■ Task requirements ■
Print each record exactly as it appears, but drop the images.

(Stored data entries)
________________________________________
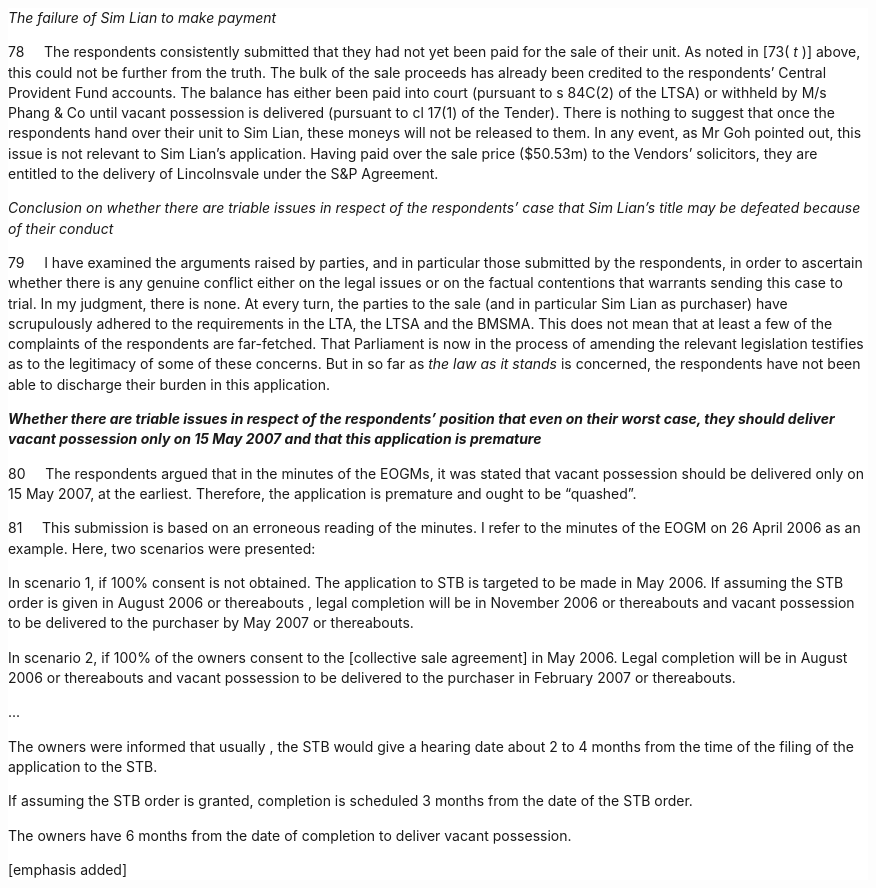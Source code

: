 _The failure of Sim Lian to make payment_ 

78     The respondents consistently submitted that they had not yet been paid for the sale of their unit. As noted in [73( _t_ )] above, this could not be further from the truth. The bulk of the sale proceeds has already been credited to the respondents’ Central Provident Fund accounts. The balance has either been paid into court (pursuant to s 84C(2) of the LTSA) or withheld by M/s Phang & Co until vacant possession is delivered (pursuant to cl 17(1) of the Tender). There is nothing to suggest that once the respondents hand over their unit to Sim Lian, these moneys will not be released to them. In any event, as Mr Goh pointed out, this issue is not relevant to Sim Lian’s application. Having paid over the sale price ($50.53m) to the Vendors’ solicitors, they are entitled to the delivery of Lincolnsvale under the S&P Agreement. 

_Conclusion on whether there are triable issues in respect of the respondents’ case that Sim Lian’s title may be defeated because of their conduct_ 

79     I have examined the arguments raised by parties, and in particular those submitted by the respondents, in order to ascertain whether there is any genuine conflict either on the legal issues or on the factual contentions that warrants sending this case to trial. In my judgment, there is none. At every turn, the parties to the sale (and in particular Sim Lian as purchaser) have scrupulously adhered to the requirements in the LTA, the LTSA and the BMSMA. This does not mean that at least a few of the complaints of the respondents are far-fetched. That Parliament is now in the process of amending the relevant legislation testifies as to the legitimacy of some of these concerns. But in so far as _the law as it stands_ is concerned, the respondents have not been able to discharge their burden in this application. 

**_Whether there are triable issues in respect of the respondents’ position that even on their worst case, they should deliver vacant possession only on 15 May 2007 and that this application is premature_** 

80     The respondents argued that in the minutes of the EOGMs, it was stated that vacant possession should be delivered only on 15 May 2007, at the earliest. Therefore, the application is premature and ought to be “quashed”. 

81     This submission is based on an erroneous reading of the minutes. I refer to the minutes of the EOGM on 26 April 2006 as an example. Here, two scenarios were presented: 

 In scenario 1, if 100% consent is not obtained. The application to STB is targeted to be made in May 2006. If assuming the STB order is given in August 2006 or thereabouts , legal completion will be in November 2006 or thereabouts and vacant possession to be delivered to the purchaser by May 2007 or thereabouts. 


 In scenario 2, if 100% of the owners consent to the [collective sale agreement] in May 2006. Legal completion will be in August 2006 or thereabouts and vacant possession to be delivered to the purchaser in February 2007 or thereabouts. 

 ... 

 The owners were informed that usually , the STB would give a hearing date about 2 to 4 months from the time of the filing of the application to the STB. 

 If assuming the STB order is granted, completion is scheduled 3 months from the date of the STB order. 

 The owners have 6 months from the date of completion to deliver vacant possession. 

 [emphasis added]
________________________________________
■ Exercise answer ■
Source code

: _The failure of Sim Lian to make payment_ 

78     The respondents consistently submitted that they had not yet been paid for the sale of their unit. As noted in [73( _t_ )] above, this could not be further from the truth. The bulk of the sale proceeds has already been credited to the respondents’ Central Provident Fund accounts. The balance has either been paid into court (pursuant to s 84C(2) of the LTSA) or withheld by M/s Phang & Co until vacant possession is delivered (pursuant to cl 17(1) of the Tender). There is nothing to suggest that once the respondents hand over their unit to Sim Lian, these moneys will not be released to them. In any event, as Mr Goh pointed out, this issue is not relevant to Sim Lian’s application. Having paid over the sale price ($50.53m) to the Vendors’ solicitors, they are entitled to the delivery of Lincolnsvale under the S&P Agreement. 

_Conclusion on whether there are triable issues in respect of the respondents’ case that Sim Lian’s title may be defeated because of their conduct_ 

79     I have examined the arguments raised by parties, and in particular those submitted by the respondents, in order to ascertain whether there is any genuine conflict either on the legal issues or on the factual contentions that warrants sending this case to trial. In my judgment, there is none. At every turn, the parties to the sale (and in particular Sim Lian as purchaser) have scrupulously adhered to the requirements in the LTA, the LTSA and the BMSMA. This does not mean that at least a few of the complaints of the respondents are far-fetched. That Parliament is now in the process of amending the relevant legislation testifies as to the legitimacy of some of these concerns. But in so far as _the law as it stands_ is concerned, the respondents have not been able to discharge their burden in this application. 

**_Whether there are triable issues in respect of the respondents’ position that even on their worst case, they should deliver vacant possession only on 15 May 2007 and that this application is premature_** 

80     The respondents argued that in the minutes of the EOGMs, it was stated that vacant possession should be delivered only on 15 May 2007, at the earliest. Therefore, the application is premature and ought to be “quashed”. 

81     This submission is based on an erroneous reading of the minutes. I refer to the minutes of the EOGM on 26 April 2006 as an example. Here, two scenarios were presented: 

 In scenario 1, if 100% consent is not obtained. The application to STB is targeted to be made in May 2006. If assuming the STB order is given in August 2006 or thereabouts , legal completion will be in November 2006 or thereabouts and vacant possession to be delivered to the purchaser by May 2007 or thereabouts. 


 In scenario 2, if 100% of the owners consent to the [collective sale agreement] in May 2006. Legal completion will be in August 2006 or thereabouts and vacant possession to be delivered to the purchaser in February 2007 or thereabouts. 

 ... 

 The owners were informed that usually , the STB would give a hearing date about 2 to 4 months from the time of the filing of the application to the STB. 

 If assuming the STB order is granted, completion is scheduled 3 months from the date of the STB order. 

 The owners have 6 months from the date of completion to deliver vacant possession. 

 [emphasis added]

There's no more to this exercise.